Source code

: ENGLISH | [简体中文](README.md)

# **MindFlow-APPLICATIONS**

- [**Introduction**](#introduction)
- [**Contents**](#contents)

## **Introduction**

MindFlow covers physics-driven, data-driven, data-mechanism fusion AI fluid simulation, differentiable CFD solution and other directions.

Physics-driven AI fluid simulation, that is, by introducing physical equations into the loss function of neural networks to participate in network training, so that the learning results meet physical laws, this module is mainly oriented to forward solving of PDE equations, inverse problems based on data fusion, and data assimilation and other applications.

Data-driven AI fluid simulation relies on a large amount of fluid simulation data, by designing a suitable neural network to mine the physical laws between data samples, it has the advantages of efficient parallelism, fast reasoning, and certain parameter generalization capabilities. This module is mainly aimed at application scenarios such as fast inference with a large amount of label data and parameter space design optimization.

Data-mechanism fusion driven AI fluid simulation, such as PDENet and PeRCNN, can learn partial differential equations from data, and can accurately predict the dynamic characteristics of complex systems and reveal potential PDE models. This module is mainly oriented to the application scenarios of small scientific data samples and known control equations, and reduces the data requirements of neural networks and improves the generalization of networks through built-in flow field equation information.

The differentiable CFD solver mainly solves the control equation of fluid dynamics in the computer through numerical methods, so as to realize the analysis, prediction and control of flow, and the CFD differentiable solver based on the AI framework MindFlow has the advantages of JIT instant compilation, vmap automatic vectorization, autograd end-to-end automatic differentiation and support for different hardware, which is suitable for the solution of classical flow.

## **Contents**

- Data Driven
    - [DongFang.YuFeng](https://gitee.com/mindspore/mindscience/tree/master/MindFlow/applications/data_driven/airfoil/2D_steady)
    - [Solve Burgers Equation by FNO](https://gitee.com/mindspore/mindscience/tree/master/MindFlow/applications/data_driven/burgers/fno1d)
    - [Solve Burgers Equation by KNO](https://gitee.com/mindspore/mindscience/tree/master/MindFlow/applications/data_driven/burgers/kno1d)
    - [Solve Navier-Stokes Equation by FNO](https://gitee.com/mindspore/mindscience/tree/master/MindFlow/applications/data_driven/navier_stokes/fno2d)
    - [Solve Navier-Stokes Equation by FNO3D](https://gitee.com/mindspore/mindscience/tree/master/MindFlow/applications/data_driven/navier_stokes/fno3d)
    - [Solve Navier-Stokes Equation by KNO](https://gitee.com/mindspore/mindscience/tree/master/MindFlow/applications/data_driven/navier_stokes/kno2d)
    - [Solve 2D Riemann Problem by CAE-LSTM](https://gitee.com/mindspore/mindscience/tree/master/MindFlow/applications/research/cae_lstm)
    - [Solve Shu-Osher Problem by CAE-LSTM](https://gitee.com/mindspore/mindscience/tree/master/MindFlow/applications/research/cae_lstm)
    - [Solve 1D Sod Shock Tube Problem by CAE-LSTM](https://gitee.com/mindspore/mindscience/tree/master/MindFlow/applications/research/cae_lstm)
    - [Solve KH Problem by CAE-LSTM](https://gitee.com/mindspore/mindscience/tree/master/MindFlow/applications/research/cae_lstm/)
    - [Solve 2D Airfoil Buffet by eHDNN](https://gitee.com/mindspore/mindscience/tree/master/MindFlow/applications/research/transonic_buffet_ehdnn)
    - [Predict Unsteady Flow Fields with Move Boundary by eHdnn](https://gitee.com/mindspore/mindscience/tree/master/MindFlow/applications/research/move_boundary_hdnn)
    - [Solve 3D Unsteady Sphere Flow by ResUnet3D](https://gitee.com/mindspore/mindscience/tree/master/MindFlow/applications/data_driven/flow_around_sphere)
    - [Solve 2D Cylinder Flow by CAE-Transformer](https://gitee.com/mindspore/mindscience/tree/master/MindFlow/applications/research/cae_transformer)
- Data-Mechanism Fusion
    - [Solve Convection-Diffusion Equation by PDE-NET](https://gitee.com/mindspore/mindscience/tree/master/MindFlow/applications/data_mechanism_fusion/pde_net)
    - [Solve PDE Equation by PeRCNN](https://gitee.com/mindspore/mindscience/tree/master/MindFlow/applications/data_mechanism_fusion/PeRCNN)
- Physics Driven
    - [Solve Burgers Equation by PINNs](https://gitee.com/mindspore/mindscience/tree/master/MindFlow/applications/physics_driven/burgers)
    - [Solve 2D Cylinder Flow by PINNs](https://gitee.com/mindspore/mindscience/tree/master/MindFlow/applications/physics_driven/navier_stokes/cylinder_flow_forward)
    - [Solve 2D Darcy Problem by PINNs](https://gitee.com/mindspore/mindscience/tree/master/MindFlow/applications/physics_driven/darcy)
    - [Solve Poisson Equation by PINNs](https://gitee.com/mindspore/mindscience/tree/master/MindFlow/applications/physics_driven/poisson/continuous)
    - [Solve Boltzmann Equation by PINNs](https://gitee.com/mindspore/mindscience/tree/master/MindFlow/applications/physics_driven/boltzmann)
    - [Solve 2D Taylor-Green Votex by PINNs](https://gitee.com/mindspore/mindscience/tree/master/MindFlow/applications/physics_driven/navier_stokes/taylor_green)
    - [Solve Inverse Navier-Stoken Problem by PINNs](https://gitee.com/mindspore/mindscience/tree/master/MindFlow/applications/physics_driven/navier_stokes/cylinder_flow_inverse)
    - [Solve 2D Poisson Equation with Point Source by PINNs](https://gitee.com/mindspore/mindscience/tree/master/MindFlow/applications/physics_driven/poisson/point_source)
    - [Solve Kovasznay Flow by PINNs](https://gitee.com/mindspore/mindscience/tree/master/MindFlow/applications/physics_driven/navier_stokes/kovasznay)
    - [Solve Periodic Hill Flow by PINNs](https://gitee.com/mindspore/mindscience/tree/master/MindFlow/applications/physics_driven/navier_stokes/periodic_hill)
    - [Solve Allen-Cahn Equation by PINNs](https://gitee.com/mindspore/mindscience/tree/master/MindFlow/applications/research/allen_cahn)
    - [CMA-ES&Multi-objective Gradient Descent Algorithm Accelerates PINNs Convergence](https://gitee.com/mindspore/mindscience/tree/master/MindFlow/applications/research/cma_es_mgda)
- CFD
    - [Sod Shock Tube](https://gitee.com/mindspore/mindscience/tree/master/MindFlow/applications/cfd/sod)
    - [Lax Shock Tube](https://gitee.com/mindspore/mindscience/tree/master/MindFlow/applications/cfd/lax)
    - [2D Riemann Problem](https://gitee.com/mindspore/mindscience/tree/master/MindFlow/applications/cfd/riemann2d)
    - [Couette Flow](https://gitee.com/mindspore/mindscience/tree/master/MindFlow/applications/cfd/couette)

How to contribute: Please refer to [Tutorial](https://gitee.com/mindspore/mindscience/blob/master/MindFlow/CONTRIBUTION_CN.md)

---

**Activity**
Reproduce only the lines above spanning from the line containing "- [Solve 2D Riemann" through the line containing "- [Predict Unsteady", word for word.

**Result**
    - [Solve 2D Riemann Problem by CAE-LSTM](https://gitee.com/mindspore/mindscience/tree/master/MindFlow/applications/research/cae_lstm)
    - [Solve Shu-Osher Problem by CAE-LSTM](https://gitee.com/mindspore/mindscience/tree/master/MindFlow/applications/research/cae_lstm)
    - [Solve 1D Sod Shock Tube Problem by CAE-LSTM](https://gitee.com/mindspore/mindscience/tree/master/MindFlow/applications/research/cae_lstm)
    - [Solve KH Problem by CAE-LSTM](https://gitee.com/mindspore/mindscience/tree/master/MindFlow/applications/research/cae_lstm/)
    - [Solve 2D Airfoil Buffet by eHDNN](https://gitee.com/mindspore/mindscience/tree/master/MindFlow/applications/research/transonic_buffet_ehdnn)
    - [Predict Unsteady Flow Fields with Move Boundary by eHdnn](https://gitee.com/mindspore/mindscience/tree/master/MindFlow/applications/research/move_boundary_hdnn)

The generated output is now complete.